[Source data]
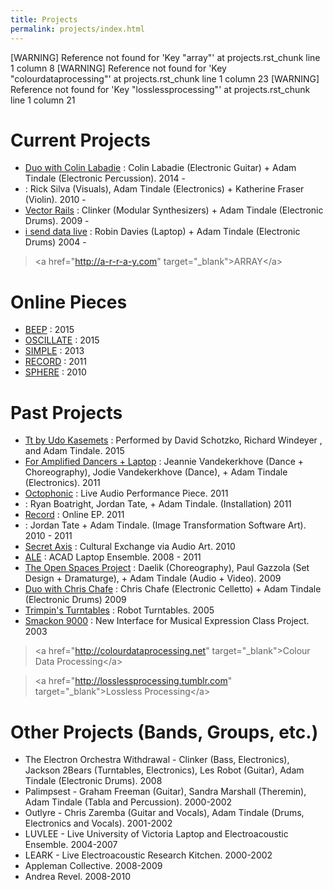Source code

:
 ```yaml
---
title: Projects
permalink: projects/index.html
---
```


[WARNING] Reference not found for 'Key "array"' at projects.rst_chunk line 1 column 8
[WARNING] Reference not found for 'Key "colourdataprocessing"' at projects.rst_chunk line 1 column 23
[WARNING] Reference not found for 'Key "losslessprocessing"' at projects.rst_chunk line 1 column 21



# Current Projects

-   [Duo with Colin Labadie](/projects/colinlabadie/) : Colin Labadie
    (Electronic Guitar) + Adam Tindale (Electronic Percussion). 2014 -
-   : Rick Silva (Visuals), Adam Tindale (Electronics) + Katherine
    Fraser (Violin). 2010 -
-   [Vector Rails](/projects/vectorrails/) : Clinker (Modular
    Synthesizers) + Adam Tindale (Electronic Drums). 2009 -
-   [i send data live](/projects/isenddatalive/) : Robin Davies
    (Laptop) + Adam Tindale (Electronic Drums) 2004 -

> \<a href=\"<http://a-r-r-a-y.com>\" target=\"\_blank\"\>ARRAY\</a\>

# Online Pieces

-   [BEEP](/beep) : 2015
-   [OSCILLATE](/oscillate) : 2015
-   [SIMPLE](/simple) : 2013
-   [RECORD](/record) : 2011
-   [SPHERE](/sphere) : 2010

# Past Projects

-   [Tt by Udo Kasemets](/projects/kasemets/) : Performed by David
    Schotzko, Richard Windeyer , and Adam Tindale. 2015
-   [For Amplified Dancers +
    Laptop](http://www.youtube.com/watch?v=hHhkFQQl9CY) : Jeannie
    Vandekerkhove (Dance + Choreography), Jodie Vandekerkhove (Dance), +
    Adam Tindale (Electronics). 2011
-   [Octophonic](http://soundcloud.com/adamtindale/octophonic-stereo-redux)
    : Live Audio Performance Piece. 2011
-   : Ryan Boatright, Jordan Tate, + Adam Tindale. (Installation) 2011
-   [Record](/record) : Online EP. 2011
-   : Jordan Tate + Adam Tindale. (Image Transformation Software Art).
    2010 - 2011
-   [Secret Axis](/projects/secretaxis/) : Cultural Exchange via Audio
    Art. 2010
-   [ALE](/ale) : ACAD Laptop Ensemble. 2008 - 2011
-   [The Open Spaces Project](/blog/documentation/open-spaces-project/)
    : Daelik (Choreography), Paul Gazzola (Set Design + Dramaturge), +
    Adam Tindale (Audio + Video). 2009
-   [Duo with Chris Chafe](/projects/chrischafe/) : Chris Chafe
    (Electronic Celletto) + Adam Tindale (Electronic Drums) 2009
-   [Trimpin\'s Turntables](/projects/trimpin/) : Robot Turntables. 2005
-   [Smackon 9000](/projects/smackon9000/) : New Interface for Musical
    Expression Class Project. 2003

> \<a href=\"<http://colourdataprocessing.net>\"
> target=\"\_blank\"\>Colour Data Processing\</a\>

> \<a href=\"<http://losslessprocessing.tumblr.com>\"
> target=\"\_blank\"\>Lossless Processing\</a\>

# Other Projects (Bands, Groups, etc.)

-   The Electron Orchestra Withdrawal - Clinker (Bass, Electronics),
    Jackson 2Bears (Turntables, Electronics), Les Robot (Guitar), Adam
    Tindale (Electronic Drums). 2008
-   Palimpsest - Graham Freeman (Guitar), Sandra Marshall (Theremin),
    Adam Tindale (Tabla and Percussion). 2000-2002
-   Outlyre - Chris Zaremba (Guitar and Vocals), Adam Tindale (Drums,
    Electronics and Vocals). 2001-2002
-   LUVLEE - Live University of Victoria Laptop and Electroacoustic
    Ensemble. 2004-2007
-   LEARK - Live Electroacoustic Research Kitchen. 2000-2002
-   Appleman Collective. 2008-2009
-   Andrea Revel. 2008-2010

** WORK TASK **
Only an exact copy of the records, free of images, belongs in the answer.

** REPLY TO THE EXERCISE **
Source code

:
 ```yaml
---
title: Projects
permalink: projects/index.html
---
```


[WARNING] Reference not found for 'Key "array"' at projects.rst_chunk line 1 column 8
[WARNING] Reference not found for 'Key "colourdataprocessing"' at projects.rst_chunk line 1 column 23
[WARNING] Reference not found for 'Key "losslessprocessing"' at projects.rst_chunk line 1 column 21



# Current Projects

-   [Duo with Colin Labadie](/projects/colinlabadie/) : Colin Labadie
    (Electronic Guitar) + Adam Tindale (Electronic Percussion). 2014 -
-   : Rick Silva (Visuals), Adam Tindale (Electronics) + Katherine
    Fraser (Violin). 2010 -
-   [Vector Rails](/projects/vectorrails/) : Clinker (Modular
    Synthesizers) + Adam Tindale (Electronic Drums). 2009 -
-   [i send data live](/projects/isenddatalive/) : Robin Davies
    (Laptop) + Adam Tindale (Electronic Drums) 2004 -

> \<a href=\"<http://a-r-r-a-y.com>\" target=\"\_blank\"\>ARRAY\</a\>

# Online Pieces

-   [BEEP](/beep) : 2015
-   [OSCILLATE](/oscillate) : 2015
-   [SIMPLE](/simple) : 2013
-   [RECORD](/record) : 2011
-   [SPHERE](/sphere) : 2010

# Past Projects

-   [Tt by Udo Kasemets](/projects/kasemets/) : Performed by David
    Schotzko, Richard Windeyer , and Adam Tindale. 2015
-   [For Amplified Dancers +
    Laptop](http://www.youtube.com/watch?v=hHhkFQQl9CY) : Jeannie
    Vandekerkhove (Dance + Choreography), Jodie Vandekerkhove (Dance), +
    Adam Tindale (Electronics). 2011
-   [Octophonic](http://soundcloud.com/adamtindale/octophonic-stereo-redux)
    : Live Audio Performance Piece. 2011
-   : Ryan Boatright, Jordan Tate, + Adam Tindale. (Installation) 2011
-   [Record](/record) : Online EP. 2011
-   : Jordan Tate + Adam Tindale. (Image Transformation Software Art).
    2010 - 2011
-   [Secret Axis](/projects/secretaxis/) : Cultural Exchange via Audio
    Art. 2010
-   [ALE](/ale) : ACAD Laptop Ensemble. 2008 - 2011
-   [The Open Spaces Project](/blog/documentation/open-spaces-project/)
    : Daelik (Choreography), Paul Gazzola (Set Design + Dramaturge), +
    Adam Tindale (Audio + Video). 2009
-   [Duo with Chris Chafe](/projects/chrischafe/) : Chris Chafe
    (Electronic Celletto) + Adam Tindale (Electronic Drums) 2009
-   [Trimpin\'s Turntables](/projects/trimpin/) : Robot Turntables. 2005
-   [Smackon 9000](/projects/smackon9000/) : New Interface for Musical
    Expression Class Project. 2003

> \<a href=\"<http://colourdataprocessing.net>\"
> target=\"\_blank\"\>Colour Data Processing\</a\>

> \<a href=\"<http://losslessprocessing.tumblr.com>\"
> target=\"\_blank\"\>Lossless Processing\</a\>

# Other Projects (Bands, Groups, etc.)

-   The Electron Orchestra Withdrawal - Clinker (Bass, Electronics),
    Jackson 2Bears (Turntables, Electronics), Les Robot (Guitar), Adam
    Tindale (Electronic Drums). 2008
-   Palimpsest - Graham Freeman (Guitar), Sandra Marshall (Theremin),
    Adam Tindale (Tabla and Percussion). 2000-2002
-   Outlyre - Chris Zaremba (Guitar and Vocals), Adam Tindale (Drums,
    Electronics and Vocals). 2001-2002
-   LUVLEE - Live University of Victoria Laptop and Electroacoustic
    Ensemble. 2004-2007
-   LEARK - Live Electroacoustic Research Kitchen. 2000-2002
-   Appleman Collective. 2008-2009
-   Andrea Revel. 2008-2010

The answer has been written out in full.